Pensó que ya no tenía lágrimas que derramar, pero dos gotas calientes cayeron de sus ojos.

De repente, aparecieron en su mente los rostros de las personas importantes de su vida. Echaba de menos a Brandon y a sus padres. Se decía que uno recordaba sus recuerdos más preciados justo antes de morir. Los labios de Janet se curvaron en una sonrisa amarga.

En ese momento, sólo podía pensar en una cosa que realmente perecería esta vez.

Después de que la tormenta amainara, varias pequeñas embarcaciones pesqueras se dirigieron al mar para sacar algo de pesca de las aguas. En la playa, la gente paseaba para disfrutar de la brisa y recoger algunas conchas.

Y junto al arrecife, una mujer de mediana edad con una camisa de flores bajó de su barco con una cesta a la espalda. A menudo buscaba conchas cerca del arrecife y, cuando se cansaba, se metía en la cueva para descansar a la sombra.
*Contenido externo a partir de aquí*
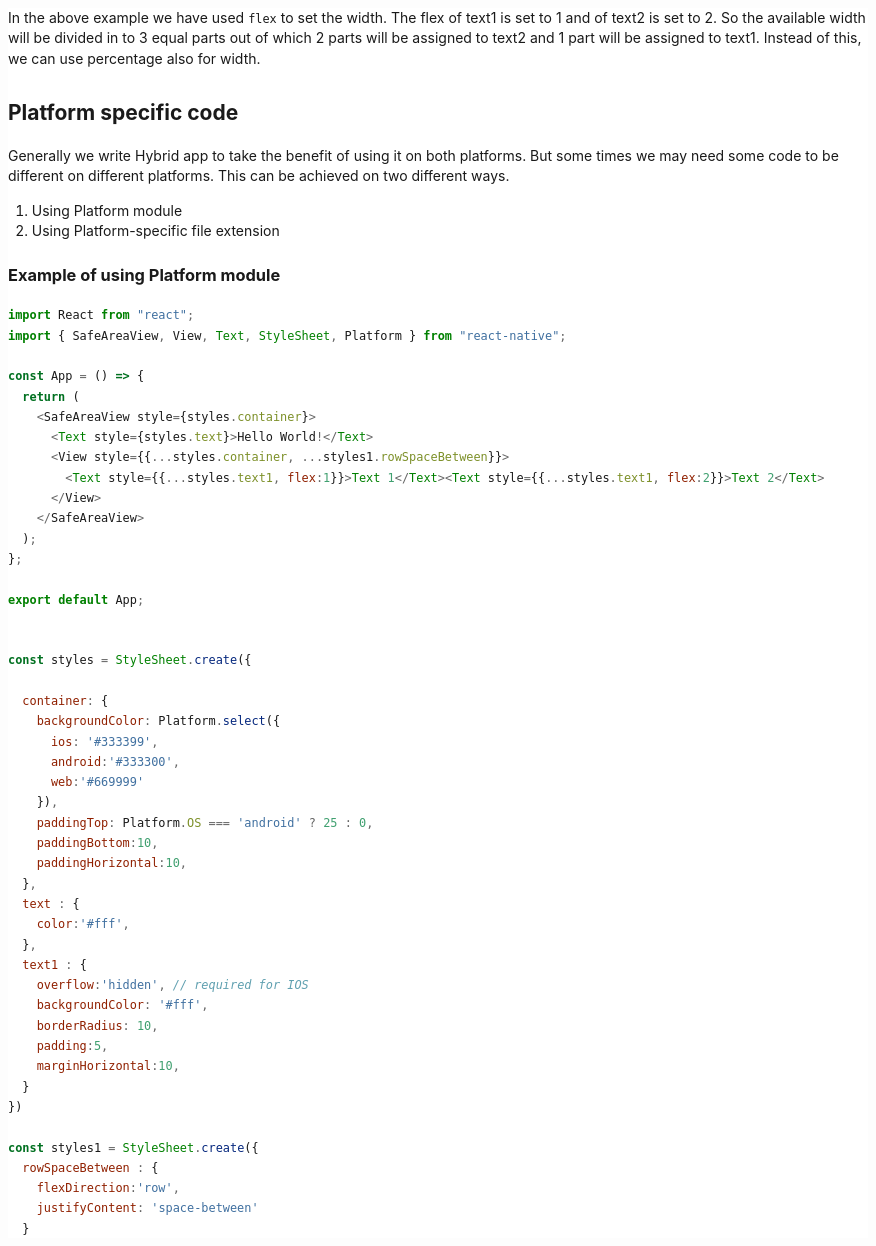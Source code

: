 In the above example we have used `flex` to set the width. The flex of text1 is set to 1 and of text2 is set to 2. So the available width will be divided in to 3 equal parts out of which 2 parts will be assigned to text2 and 1 part will be assigned to text1. Instead of this, we can use percentage also for width.
  
## Platform specific code
  
Generally we write Hybrid app to take the benefit of using it on both platforms. But some times we may need some code to be different on different platforms. This can be achieved on two different ways.
  
1. Using Platform module
2. Using Platform-specific file extension

### Example of using Platform module  
  
```js
import React from "react";
import { SafeAreaView, View, Text, StyleSheet, Platform } from "react-native";

const App = () => {
  return (
    <SafeAreaView style={styles.container}>
      <Text style={styles.text}>Hello World!</Text>
      <View style={{...styles.container, ...styles1.rowSpaceBetween}}>
        <Text style={{...styles.text1, flex:1}}>Text 1</Text><Text style={{...styles.text1, flex:2}}>Text 2</Text>
      </View>
    </SafeAreaView>
  );
};

export default App;


const styles = StyleSheet.create({
  
  container: {
    backgroundColor: Platform.select({
      ios: '#333399',
      android:'#333300',
      web:'#669999'
    }), 
    paddingTop: Platform.OS === 'android' ? 25 : 0,
    paddingBottom:10,
    paddingHorizontal:10,
  },
  text : {
    color:'#fff',
  },
  text1 : {
    overflow:'hidden', // required for IOS
    backgroundColor: '#fff',
  	borderRadius: 10,
    padding:5,
    marginHorizontal:10,
  }
})

const styles1 = StyleSheet.create({
  rowSpaceBetween : {
    flexDirection:'row',
    justifyContent: 'space-between'
  }
```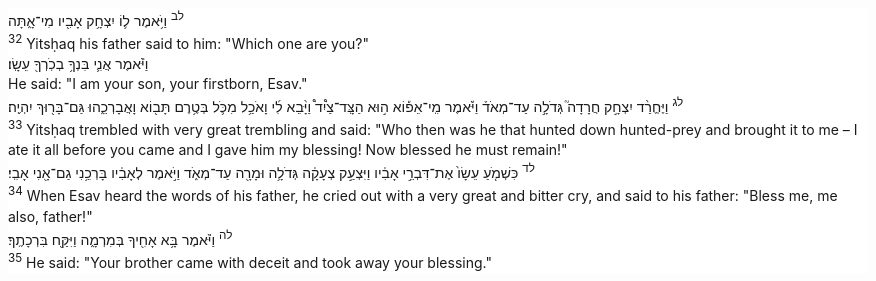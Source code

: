 <tr><td style="vertical-align:top;" width="46%">
<div class="liturgy"><span lang="he">
<span class="j"><sup>לב</sup>&nbsp;וַיֹּ֥אמֶר ל֛וֹ יִצְחָ֥ק אָבִ֖יו מִי־אָ֑תָּה </span>
</span></div></td>
 
<td style="vertical-align:top;" width="53%">
<div class="english">
<span class="j"><sup>32</sup>&nbsp;Yitsḥaq his father said to him: "Which one are you?"</span>
</div></td></tr>


<tr><td style="vertical-align:top;" width="46%">
<div class="liturgy"><span lang="he">
<span class="j">וַיֹּ֕אמֶר אֲנִ֛י בִּנְךָ֥ בְכֹֽרְךָ֖ עֵשָֽׂו׃ </span>
</span></div></td>
 
<td style="vertical-align:top;" width="53%">
<div class="english">
<span class="j">He said: "I am your son, your firstborn, Esav."</span>
</div></td></tr>


<tr><td style="vertical-align:top;" width="46%">
<div class="liturgy"><span lang="he">
<span class="j"><sup>לג</sup>&nbsp;וַיֶּחֱרַ֨ד יִצְחָ֣ק חֲרָדָה֮ גְּדֹלָ֣ה עַד־מְאֹד֒ וַיֹּ֡אמֶר מִֽי־אֵפ֡וֹא ה֣וּא הַצָּֽד־צַ֩יִד֩ וַיָּ֨בֵא לִ֜י וָאֹכַ֥ל מִכֹּ֛ל בְּטֶ֥רֶם תָּב֖וֹא וָאֲבָרְכֵ֑הוּ גַּם־בָּר֖וּךְ יִהְיֶֽה׃ </span>
</span></div></td>
 
<td style="vertical-align:top;" width="53%">
<div class="english">
<span class="j"><sup>33</sup>&nbsp;Yitsḥaq trembled with very great trembling and said: "Who then was he that hunted down hunted-prey and brought it to me – I ate it all before you came and I gave him my blessing! Now blessed he must remain!"</span>
</div></td></tr>


<tr><td style="vertical-align:top;" width="46%">
<div class="liturgy"><span lang="he">
<span class="j"><sup>לד</sup>&nbsp;כִּשְׁמֹ֤עַ עֵשָׂו֙ אֶת־דִּבְרֵ֣י אָבִ֔יו וַיִּצְעַ֣ק צְעָקָ֔ה גְּדֹלָ֥ה וּמָרָ֖ה עַד־מְאֹ֑ד וַיֹּ֣אמֶר לְאָבִ֔יו בָּרְכֵ֥נִי גַם־אָ֖נִי אָבִֽי׃ </span>
</span></div></td>
 
<td style="vertical-align:top;" width="53%">
<div class="english">
<span class="j"><sup>34</sup>&nbsp;When Esav heard the words of his father, he cried out with a very great and bitter cry, and said to his father: "Bless me, me also, father!"</span>
</div></td></tr>


<tr><td style="vertical-align:top;" width="46%">
<div class="liturgy"><span lang="he">
<span class="j"><sup>לה</sup>&nbsp;וַיֹּ֕אמֶר בָּ֥א אָחִ֖יךָ בְּמִרְמָ֑ה וַיִּקַּ֖ח בִּרְכָתֶֽךָ׃ </span>
</span></div></td>
 
<td style="vertical-align:top;" width="53%">
<div class="english">
<span class="j"><sup>35</sup>&nbsp;He said: "Your brother came with deceit and took away your blessing."</span>
</div></td></tr>
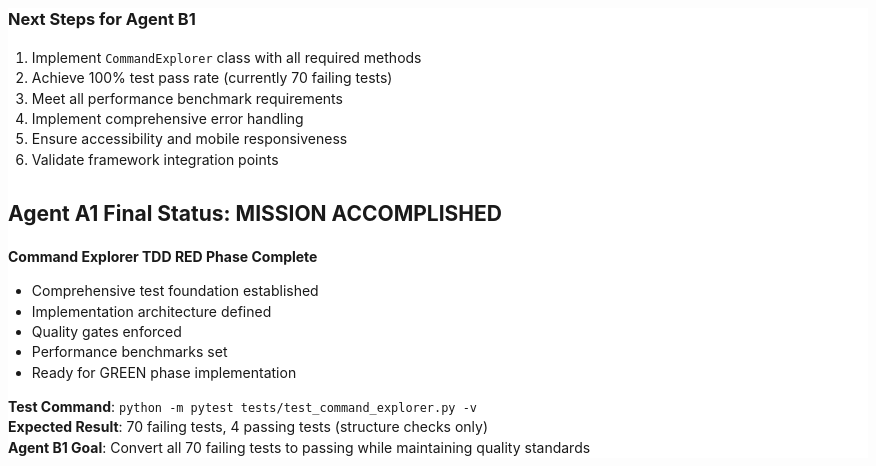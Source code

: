 ### Next Steps for Agent B1
1. Implement `CommandExplorer` class with all required methods
2. Achieve 100% test pass rate (currently 70 failing tests)
3. Meet all performance benchmark requirements
4. Implement comprehensive error handling
5. Ensure accessibility and mobile responsiveness
6. Validate framework integration points

## Agent A1 Final Status: MISSION ACCOMPLISHED

**Command Explorer TDD RED Phase Complete**
- Comprehensive test foundation established
- Implementation architecture defined
- Quality gates enforced
- Performance benchmarks set
- Ready for GREEN phase implementation

**Test Command**: `python -m pytest tests/test_command_explorer.py -v`  
**Expected Result**: 70 failing tests, 4 passing tests (structure checks only)  
**Agent B1 Goal**: Convert all 70 failing tests to passing while maintaining quality standards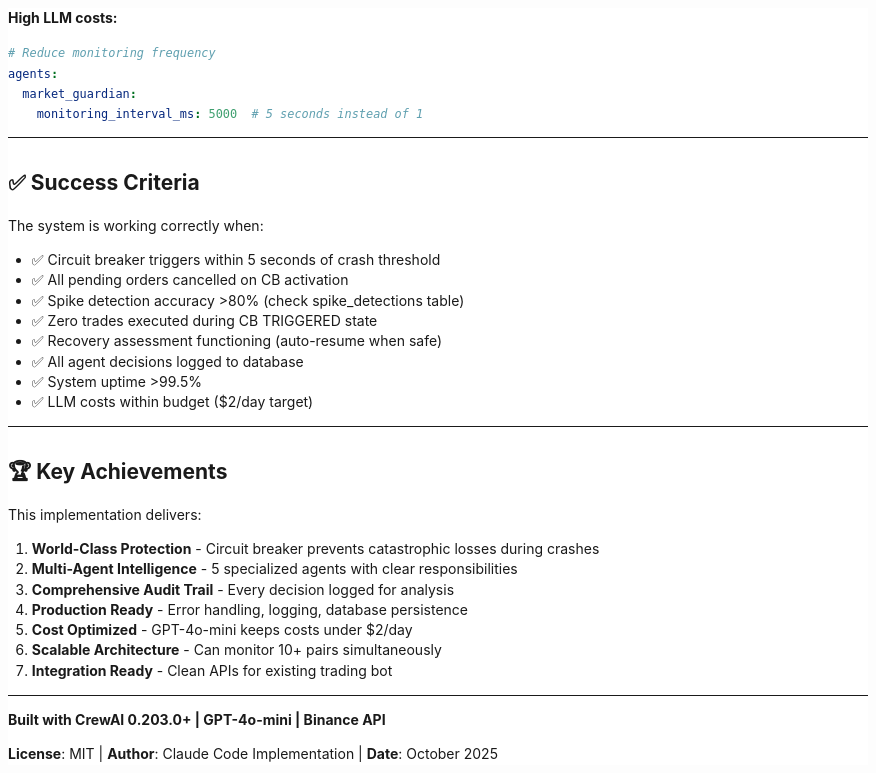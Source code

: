 **High LLM costs:**
```yaml
# Reduce monitoring frequency
agents:
  market_guardian:
    monitoring_interval_ms: 5000  # 5 seconds instead of 1
```

---

## **✅ Success Criteria**

The system is working correctly when:

- ✅ Circuit breaker triggers within 5 seconds of crash threshold
- ✅ All pending orders cancelled on CB activation
- ✅ Spike detection accuracy >80% (check spike_detections table)
- ✅ Zero trades executed during CB TRIGGERED state
- ✅ Recovery assessment functioning (auto-resume when safe)
- ✅ All agent decisions logged to database
- ✅ System uptime >99.5%
- ✅ LLM costs within budget ($2/day target)

---

## **🏆 Key Achievements**

This implementation delivers:

1. **World-Class Protection** - Circuit breaker prevents catastrophic losses during crashes
2. **Multi-Agent Intelligence** - 5 specialized agents with clear responsibilities
3. **Comprehensive Audit Trail** - Every decision logged for analysis
4. **Production Ready** - Error handling, logging, database persistence
5. **Cost Optimized** - GPT-4o-mini keeps costs under $2/day
6. **Scalable Architecture** - Can monitor 10+ pairs simultaneously
7. **Integration Ready** - Clean APIs for existing trading bot

---

**Built with CrewAI 0.203.0+ | GPT-4o-mini | Binance API**

**License**: MIT | **Author**: Claude Code Implementation | **Date**: October 2025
Pero hoy era diferente. Cuando entró en la cueva, vio que había alguien dentro. La mujer desconfió al principio, pero al acercarse se dio cuenta de que una joven yacía inconsciente entre las rocas.

Asustada, salió corriendo de la cueva gritando.

«¡Cariño! ¡Cariño, date prisa y ven a ver! Hay una mujer dentro», gritó a su marido entre jadeos.

Su marido era un pescador de su edad. Había nacido y crecido junto al mar, y pescaba todo el año. Como tal, no era ajeno a las situaciones en las que se tropezaba con un cadáver tras una tormenta especialmente fuerte.

«Debe haber sido arrastrada por la lluvia hace unos días. Iré a ver cómo está». El pescador saltó de su barca y se dirigió a la cueva.

Su mujer le pisaba los talones. La pareja se agachó junto a Janet y el hombre le puso un dedo bajo la nariz.

«Todavía respira. Llevémosla primero a la isla y veamos si se puede salvar». La mujer asintió y tiró su cesta a un lado.

Juntos, izaron a Janet a la espalda del pescador. Mientras lo hacían, la mujer no pudo evitar suspirar ante el rostro joven y bonito de Janet.

«Esta chica parece tener la misma edad que nuestra hija. Espero que sobreviva a esto”.